> _SOURCE RECORDS_:
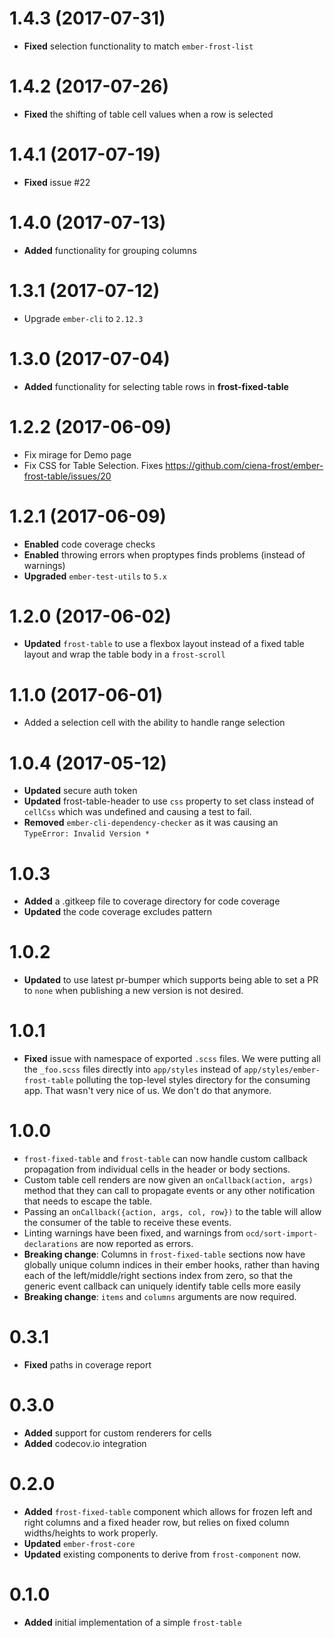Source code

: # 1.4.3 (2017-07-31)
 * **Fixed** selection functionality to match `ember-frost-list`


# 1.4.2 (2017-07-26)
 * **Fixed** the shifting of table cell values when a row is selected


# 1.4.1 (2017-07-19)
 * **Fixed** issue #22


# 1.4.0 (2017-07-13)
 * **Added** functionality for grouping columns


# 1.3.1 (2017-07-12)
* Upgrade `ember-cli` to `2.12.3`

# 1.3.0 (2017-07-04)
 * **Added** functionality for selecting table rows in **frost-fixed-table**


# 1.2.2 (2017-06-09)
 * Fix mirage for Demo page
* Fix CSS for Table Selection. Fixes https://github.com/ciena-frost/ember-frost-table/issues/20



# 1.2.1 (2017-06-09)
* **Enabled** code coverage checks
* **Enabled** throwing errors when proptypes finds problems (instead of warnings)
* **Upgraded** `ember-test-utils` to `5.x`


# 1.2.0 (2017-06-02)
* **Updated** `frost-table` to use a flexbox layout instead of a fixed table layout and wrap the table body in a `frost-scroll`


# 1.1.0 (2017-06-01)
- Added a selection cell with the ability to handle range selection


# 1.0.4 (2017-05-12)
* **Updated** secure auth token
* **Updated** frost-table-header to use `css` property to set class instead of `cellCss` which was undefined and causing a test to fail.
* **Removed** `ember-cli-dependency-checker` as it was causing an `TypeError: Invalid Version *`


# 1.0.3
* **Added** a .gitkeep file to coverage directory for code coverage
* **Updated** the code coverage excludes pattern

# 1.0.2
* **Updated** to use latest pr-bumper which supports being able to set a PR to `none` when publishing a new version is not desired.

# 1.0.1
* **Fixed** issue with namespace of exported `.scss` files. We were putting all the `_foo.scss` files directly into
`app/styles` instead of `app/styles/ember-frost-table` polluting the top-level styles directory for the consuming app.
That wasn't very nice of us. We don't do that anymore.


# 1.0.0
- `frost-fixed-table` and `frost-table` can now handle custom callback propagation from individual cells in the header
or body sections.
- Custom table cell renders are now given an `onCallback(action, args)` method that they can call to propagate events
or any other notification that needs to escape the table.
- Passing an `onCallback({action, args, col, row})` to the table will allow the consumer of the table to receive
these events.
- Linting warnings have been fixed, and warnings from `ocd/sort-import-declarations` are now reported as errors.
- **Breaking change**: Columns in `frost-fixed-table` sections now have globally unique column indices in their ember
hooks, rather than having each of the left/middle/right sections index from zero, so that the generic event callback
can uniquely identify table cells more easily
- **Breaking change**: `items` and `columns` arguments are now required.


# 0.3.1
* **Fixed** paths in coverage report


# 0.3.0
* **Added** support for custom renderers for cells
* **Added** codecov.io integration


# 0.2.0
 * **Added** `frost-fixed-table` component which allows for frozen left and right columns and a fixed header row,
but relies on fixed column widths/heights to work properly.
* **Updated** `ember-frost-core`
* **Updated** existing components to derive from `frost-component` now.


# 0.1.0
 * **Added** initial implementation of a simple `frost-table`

> _DIRECTIONS_:
Filter the listing for the word "action" and copy every line that holds it.

> _ANSWER FOR THE TASK_:
- Custom table cell renders are now given an `onCallback(action, args)` method that they can call to propagate events
- Passing an `onCallback({action, args, col, row})` to the table will allow the consumer of the table to receive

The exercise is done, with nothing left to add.